TCN

Having to seek and explore oil and gas resources in extreme environments and often remote locations, the oil & gas industry is under pressure to implement efficient and robust communication systems.

Berlin-headquartered industrial manufacturing company Siemens, has highlighted the necessity of implementing industrial wireless technology.

Wireless technology key for real-time information

In a report, the firm explains why this sort of communication is necessary for businesses that need real-time information to reduce their non-productive time (NPT) when facing extreme environments.

The report explains: “While modern and intelligent production equipment require and generate increasing amounts of data, recent advances in industrial wireless technology have enabled the provision of cost-optimised solutions capable of robust and reliable communications.

“Under these demanding conditions, creating reliable communication infrastructures can pose significant challenges.”

Fracturing

Placing this into context, the manufacturing company gives a detailed example of the intricate communication during the fracturing process – specifically an application for connecting remote and distributed data vans and hydraulic pump units used in the fracturing processes.

“A typical fracturing process fleet consists of several trucktrailers with mounted hydraulic pump units, hydration units, blenders, proppants, chemical storage tanks, and a site data acquisition and control center. Each of these trailers serves a unique purpose in the fracturing process. For instance, one trailer will house the blenders, which process the powders, chemicals, gels, and liquids pumped downhole.

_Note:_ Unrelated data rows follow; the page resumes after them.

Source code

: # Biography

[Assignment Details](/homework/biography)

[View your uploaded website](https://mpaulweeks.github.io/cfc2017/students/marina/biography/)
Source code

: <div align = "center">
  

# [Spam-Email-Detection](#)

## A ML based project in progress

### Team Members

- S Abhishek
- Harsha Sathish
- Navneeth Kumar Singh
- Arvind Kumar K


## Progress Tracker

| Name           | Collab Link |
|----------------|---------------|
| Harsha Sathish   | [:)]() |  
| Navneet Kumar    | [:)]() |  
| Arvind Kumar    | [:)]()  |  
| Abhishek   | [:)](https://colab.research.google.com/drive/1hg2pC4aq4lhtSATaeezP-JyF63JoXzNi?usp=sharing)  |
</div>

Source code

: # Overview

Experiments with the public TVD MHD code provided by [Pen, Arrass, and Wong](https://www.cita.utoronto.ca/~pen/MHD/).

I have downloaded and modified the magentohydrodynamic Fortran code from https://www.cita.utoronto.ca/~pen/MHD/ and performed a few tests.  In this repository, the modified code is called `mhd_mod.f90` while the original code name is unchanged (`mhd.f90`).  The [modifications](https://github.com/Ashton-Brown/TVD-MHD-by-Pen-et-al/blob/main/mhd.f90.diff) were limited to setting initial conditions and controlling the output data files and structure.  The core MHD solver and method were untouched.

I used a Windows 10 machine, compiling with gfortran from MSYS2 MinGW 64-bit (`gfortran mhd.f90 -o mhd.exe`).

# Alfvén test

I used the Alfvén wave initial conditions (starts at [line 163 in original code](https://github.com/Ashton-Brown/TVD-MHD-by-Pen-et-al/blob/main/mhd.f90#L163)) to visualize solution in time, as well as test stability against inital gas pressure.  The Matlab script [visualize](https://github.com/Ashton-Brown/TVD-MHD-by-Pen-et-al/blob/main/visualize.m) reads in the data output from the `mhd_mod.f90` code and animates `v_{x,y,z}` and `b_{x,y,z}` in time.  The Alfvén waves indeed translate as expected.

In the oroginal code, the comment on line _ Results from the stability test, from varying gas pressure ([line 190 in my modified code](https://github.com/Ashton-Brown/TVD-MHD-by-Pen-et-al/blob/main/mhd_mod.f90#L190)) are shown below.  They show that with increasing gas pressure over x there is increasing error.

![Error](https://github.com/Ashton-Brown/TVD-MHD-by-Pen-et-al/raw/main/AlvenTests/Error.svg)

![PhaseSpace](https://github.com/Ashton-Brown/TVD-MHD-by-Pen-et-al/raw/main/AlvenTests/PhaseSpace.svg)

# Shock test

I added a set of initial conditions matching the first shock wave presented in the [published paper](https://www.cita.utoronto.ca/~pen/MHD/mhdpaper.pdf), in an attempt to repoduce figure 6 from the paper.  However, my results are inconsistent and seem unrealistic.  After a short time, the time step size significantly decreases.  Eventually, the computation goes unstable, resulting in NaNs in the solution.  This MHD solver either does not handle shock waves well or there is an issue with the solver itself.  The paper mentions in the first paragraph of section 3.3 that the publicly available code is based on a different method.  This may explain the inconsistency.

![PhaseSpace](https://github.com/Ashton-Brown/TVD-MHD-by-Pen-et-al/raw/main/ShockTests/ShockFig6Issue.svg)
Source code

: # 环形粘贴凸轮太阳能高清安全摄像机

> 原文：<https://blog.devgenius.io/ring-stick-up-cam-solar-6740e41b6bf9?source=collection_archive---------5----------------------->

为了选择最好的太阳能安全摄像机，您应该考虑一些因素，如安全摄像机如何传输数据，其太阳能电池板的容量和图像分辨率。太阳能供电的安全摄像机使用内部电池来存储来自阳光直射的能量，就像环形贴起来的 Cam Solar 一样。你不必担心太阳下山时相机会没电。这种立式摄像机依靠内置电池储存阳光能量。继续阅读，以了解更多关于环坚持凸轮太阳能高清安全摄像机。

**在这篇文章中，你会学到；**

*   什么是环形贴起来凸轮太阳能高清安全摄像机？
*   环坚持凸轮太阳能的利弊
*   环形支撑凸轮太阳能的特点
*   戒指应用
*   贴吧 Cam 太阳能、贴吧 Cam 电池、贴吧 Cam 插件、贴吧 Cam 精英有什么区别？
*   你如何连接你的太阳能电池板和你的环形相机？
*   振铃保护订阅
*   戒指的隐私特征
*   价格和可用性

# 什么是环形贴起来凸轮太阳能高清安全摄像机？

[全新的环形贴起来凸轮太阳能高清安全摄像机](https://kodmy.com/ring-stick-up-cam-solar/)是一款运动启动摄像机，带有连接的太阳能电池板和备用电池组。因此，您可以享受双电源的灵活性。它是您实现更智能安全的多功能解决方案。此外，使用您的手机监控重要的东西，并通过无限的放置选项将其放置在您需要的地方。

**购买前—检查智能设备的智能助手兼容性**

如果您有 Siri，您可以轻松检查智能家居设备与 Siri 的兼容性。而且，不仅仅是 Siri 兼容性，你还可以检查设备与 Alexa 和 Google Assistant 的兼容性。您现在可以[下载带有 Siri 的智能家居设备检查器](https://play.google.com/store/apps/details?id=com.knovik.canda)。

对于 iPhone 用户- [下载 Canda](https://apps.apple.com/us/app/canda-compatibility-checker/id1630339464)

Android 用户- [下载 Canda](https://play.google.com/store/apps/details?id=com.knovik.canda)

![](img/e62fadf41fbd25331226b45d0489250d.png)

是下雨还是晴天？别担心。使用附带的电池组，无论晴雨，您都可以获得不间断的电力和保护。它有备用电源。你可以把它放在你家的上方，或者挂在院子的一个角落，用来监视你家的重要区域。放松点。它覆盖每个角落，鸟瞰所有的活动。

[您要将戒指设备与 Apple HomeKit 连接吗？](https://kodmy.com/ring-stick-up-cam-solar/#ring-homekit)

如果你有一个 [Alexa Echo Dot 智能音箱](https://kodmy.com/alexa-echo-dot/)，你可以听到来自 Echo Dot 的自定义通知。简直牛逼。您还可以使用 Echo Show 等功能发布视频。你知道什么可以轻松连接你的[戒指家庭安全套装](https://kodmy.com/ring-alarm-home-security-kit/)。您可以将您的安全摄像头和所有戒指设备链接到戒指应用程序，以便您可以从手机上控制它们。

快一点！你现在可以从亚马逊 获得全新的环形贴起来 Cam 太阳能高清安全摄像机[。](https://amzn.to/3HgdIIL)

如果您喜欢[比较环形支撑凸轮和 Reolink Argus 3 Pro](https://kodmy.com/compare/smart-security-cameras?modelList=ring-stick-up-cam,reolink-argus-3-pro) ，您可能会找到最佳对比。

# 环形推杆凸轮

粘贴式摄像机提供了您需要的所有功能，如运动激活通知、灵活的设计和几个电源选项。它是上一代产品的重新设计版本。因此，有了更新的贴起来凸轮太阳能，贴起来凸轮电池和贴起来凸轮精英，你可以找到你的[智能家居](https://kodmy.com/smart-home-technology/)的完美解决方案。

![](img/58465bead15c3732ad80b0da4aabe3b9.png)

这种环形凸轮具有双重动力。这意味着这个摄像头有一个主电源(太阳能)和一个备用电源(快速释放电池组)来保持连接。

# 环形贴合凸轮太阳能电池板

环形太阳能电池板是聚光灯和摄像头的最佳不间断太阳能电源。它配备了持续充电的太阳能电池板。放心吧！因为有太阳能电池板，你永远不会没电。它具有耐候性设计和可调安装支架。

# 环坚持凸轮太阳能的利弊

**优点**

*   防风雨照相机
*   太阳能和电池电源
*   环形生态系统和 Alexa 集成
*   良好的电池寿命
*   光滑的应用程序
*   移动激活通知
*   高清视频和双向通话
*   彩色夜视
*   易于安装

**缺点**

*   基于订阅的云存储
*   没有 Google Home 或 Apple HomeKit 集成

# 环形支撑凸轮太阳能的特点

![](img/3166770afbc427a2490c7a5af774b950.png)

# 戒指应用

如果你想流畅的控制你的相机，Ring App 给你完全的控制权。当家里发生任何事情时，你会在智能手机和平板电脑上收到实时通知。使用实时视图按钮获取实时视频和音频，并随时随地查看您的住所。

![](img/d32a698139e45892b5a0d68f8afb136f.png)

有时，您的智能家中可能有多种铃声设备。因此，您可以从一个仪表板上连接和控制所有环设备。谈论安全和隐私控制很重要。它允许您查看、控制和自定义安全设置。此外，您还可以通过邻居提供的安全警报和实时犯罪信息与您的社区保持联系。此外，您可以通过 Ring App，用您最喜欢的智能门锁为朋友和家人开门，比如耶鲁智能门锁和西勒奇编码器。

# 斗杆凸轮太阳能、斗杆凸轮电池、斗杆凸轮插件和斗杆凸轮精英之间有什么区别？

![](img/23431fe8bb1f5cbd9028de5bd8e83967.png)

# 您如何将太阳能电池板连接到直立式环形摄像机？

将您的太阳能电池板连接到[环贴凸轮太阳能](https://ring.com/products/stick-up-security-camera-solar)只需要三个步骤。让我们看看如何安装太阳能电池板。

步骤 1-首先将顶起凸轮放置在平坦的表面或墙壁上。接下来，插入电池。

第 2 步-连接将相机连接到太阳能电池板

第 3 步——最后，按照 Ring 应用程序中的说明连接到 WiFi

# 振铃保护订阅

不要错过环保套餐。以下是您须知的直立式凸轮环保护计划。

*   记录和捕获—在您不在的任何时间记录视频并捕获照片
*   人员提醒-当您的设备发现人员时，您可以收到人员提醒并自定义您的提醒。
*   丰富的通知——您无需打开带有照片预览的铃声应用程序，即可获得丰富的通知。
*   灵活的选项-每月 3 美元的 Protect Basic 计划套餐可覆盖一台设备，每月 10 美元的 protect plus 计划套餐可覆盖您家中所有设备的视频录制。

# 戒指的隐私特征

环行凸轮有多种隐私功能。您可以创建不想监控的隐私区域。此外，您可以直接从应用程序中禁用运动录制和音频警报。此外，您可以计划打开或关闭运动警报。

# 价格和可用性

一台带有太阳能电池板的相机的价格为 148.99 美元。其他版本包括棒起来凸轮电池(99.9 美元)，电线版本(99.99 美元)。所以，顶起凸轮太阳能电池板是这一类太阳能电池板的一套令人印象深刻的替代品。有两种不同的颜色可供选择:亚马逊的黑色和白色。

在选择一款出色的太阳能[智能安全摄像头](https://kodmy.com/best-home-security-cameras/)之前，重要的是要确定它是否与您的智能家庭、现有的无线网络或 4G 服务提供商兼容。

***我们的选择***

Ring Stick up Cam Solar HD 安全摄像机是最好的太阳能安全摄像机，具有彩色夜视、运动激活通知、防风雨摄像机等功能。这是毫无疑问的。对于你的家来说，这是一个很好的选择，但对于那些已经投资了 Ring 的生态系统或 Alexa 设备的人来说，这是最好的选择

“Another trailer houses the hydraulic pump unit that delivers the high volumes of fluid and proppant to the wellbore at high pressure levels. Combined, these units provide the pressure levels needed to open fractures at the bottom of the hole, while at the same time, valuable data is captured.

“The site data acquisition and control centre, commonly referred to as a data van, provides a centralized command centre to control all critical well site equipment, while also monitoring, recording, and supervising the fracturing treatment. The data van controls, monitors, and records the rate and pressure at which the fracturing fluid is pumped down the wellbore, the proportions of the necessary additives in the fluid and the proppant concentration.

“The data vans’ primary goal is to reduce the number of equipment operators needed to complete the treatment, while greatly improving job quality and safety through centralised real-time data capture and presentation.”